> Exercise description
Work through the data and say how many lines contain "introduction". The number alone is the answer.

Stored dataset items:

_ _ _

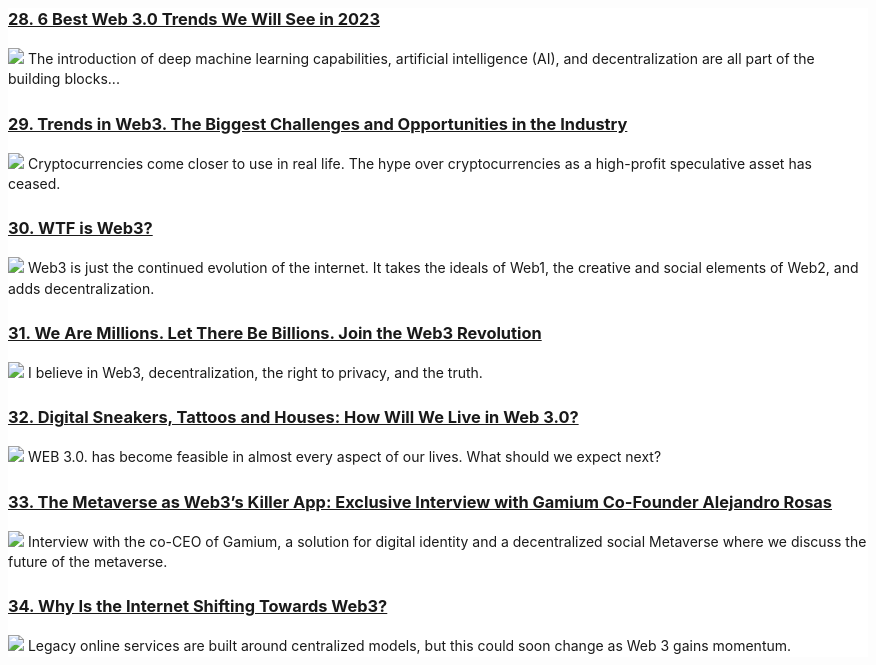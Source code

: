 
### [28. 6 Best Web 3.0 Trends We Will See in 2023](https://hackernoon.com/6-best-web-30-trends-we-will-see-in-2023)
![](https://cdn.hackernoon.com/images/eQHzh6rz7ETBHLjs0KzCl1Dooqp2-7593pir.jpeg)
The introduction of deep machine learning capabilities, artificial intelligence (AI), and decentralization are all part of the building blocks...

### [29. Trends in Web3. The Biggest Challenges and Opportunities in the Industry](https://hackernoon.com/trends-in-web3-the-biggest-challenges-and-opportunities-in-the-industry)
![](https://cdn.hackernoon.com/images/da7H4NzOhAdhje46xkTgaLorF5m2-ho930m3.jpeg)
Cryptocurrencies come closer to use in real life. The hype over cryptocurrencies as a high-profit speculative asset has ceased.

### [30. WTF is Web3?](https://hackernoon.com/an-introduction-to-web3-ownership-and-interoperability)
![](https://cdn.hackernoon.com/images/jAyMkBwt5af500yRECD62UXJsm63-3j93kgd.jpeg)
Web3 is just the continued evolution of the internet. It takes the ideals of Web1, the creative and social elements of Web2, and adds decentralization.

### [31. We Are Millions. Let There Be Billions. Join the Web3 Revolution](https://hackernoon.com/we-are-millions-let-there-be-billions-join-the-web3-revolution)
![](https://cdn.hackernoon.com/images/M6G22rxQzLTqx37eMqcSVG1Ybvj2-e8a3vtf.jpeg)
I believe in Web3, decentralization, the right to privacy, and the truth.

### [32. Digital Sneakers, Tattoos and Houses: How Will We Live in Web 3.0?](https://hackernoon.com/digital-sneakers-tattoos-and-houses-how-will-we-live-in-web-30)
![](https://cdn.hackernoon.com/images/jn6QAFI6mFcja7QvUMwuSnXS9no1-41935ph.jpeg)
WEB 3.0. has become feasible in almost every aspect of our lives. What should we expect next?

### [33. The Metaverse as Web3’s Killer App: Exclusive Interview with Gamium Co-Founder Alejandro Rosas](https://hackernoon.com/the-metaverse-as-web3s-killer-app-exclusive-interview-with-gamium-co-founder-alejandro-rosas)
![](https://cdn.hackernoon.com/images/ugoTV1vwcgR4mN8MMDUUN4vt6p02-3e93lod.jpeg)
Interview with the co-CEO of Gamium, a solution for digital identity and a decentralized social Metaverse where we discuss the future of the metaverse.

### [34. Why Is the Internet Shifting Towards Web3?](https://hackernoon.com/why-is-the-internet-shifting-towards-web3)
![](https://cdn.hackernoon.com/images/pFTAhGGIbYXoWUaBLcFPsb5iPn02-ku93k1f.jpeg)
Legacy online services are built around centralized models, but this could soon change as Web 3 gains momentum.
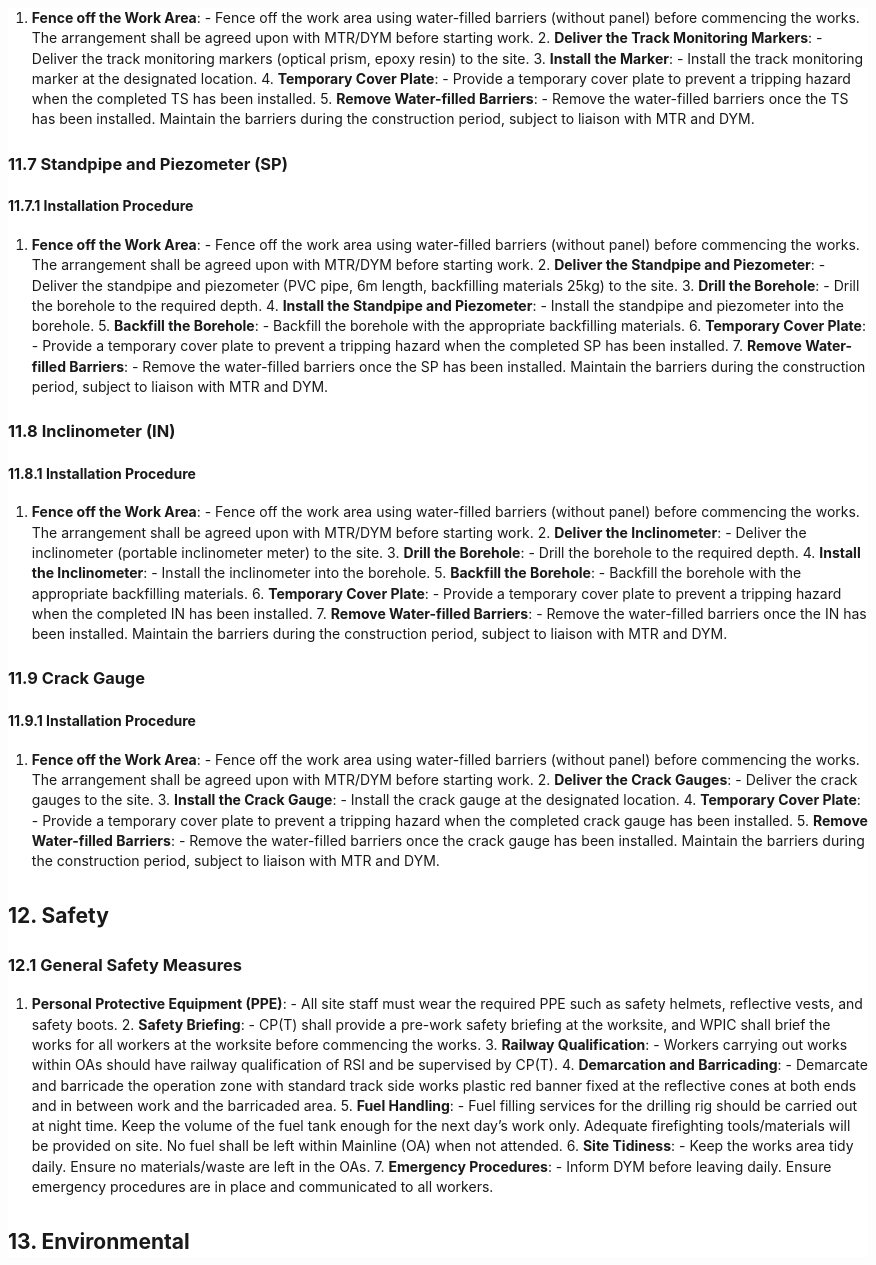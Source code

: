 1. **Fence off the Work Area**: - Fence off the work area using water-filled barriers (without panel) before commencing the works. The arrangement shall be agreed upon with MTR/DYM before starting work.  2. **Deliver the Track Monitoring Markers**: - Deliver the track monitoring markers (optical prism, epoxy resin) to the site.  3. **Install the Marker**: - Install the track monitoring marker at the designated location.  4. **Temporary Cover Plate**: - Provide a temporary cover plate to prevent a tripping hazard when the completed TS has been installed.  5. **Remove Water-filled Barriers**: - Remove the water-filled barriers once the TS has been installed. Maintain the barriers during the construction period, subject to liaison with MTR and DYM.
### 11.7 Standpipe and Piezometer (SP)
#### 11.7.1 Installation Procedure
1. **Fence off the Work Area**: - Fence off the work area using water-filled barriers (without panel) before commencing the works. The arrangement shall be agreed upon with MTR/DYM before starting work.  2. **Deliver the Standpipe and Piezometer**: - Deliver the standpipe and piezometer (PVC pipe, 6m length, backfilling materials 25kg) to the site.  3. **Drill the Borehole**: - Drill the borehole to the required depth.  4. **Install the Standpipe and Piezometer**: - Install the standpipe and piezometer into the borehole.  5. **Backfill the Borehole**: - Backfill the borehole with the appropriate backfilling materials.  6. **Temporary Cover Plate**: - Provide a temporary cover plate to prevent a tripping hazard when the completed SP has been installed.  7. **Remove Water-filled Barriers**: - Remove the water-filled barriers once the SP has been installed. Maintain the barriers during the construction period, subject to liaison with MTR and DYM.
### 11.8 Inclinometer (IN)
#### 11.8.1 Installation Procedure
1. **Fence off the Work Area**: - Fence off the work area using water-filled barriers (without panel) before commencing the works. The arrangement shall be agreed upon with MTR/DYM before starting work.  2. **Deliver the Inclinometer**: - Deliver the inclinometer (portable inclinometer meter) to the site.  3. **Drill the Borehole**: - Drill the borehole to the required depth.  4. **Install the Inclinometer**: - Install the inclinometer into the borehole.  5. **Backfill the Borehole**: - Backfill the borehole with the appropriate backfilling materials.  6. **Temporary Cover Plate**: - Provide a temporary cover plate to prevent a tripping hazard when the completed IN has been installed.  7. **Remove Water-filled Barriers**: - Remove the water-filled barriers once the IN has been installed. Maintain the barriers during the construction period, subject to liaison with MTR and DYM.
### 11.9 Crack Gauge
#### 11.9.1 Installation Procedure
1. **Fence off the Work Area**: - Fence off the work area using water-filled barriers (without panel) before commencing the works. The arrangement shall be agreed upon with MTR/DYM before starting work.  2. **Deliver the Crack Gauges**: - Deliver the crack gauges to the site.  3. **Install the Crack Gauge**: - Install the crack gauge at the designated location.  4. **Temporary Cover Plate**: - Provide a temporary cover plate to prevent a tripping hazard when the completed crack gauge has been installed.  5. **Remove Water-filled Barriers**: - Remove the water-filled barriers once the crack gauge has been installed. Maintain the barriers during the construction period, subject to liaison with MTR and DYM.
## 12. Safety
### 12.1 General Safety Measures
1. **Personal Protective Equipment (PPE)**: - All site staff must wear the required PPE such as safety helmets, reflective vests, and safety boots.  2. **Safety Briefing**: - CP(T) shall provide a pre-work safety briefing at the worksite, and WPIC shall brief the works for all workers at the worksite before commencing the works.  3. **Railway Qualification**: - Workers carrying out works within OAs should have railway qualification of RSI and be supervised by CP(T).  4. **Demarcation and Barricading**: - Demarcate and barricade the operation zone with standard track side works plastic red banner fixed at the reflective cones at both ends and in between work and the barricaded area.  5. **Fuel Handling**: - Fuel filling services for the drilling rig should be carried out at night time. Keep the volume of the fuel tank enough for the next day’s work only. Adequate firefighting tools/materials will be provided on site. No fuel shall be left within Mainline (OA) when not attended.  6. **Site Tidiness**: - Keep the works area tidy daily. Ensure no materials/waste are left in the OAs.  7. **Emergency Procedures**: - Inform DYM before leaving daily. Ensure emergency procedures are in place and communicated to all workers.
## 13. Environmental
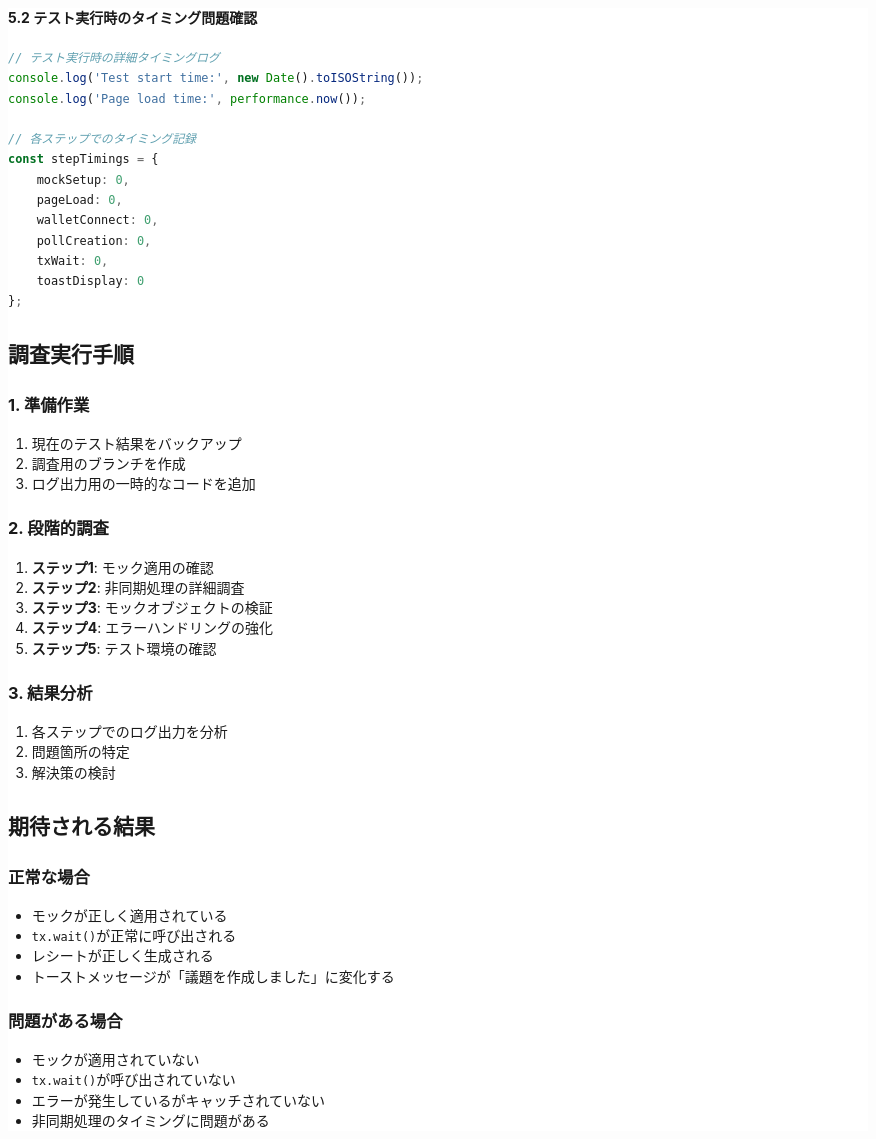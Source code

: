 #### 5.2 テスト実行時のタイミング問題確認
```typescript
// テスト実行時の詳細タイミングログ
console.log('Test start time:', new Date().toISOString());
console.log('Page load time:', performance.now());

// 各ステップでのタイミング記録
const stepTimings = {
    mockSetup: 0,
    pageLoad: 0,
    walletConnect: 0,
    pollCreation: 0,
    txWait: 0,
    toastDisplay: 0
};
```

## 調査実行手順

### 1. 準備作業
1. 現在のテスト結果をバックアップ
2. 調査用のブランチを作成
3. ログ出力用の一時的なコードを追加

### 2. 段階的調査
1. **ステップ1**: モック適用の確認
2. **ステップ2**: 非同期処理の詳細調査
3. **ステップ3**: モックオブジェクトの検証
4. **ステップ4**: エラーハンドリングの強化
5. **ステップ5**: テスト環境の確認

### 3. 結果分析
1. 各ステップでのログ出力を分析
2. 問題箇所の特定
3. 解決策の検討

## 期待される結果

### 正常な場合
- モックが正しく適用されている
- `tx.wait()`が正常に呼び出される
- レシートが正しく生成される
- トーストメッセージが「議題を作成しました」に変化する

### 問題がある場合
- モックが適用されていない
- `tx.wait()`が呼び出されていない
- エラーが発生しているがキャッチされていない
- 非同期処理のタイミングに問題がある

_ _ _

> Exercise solution
2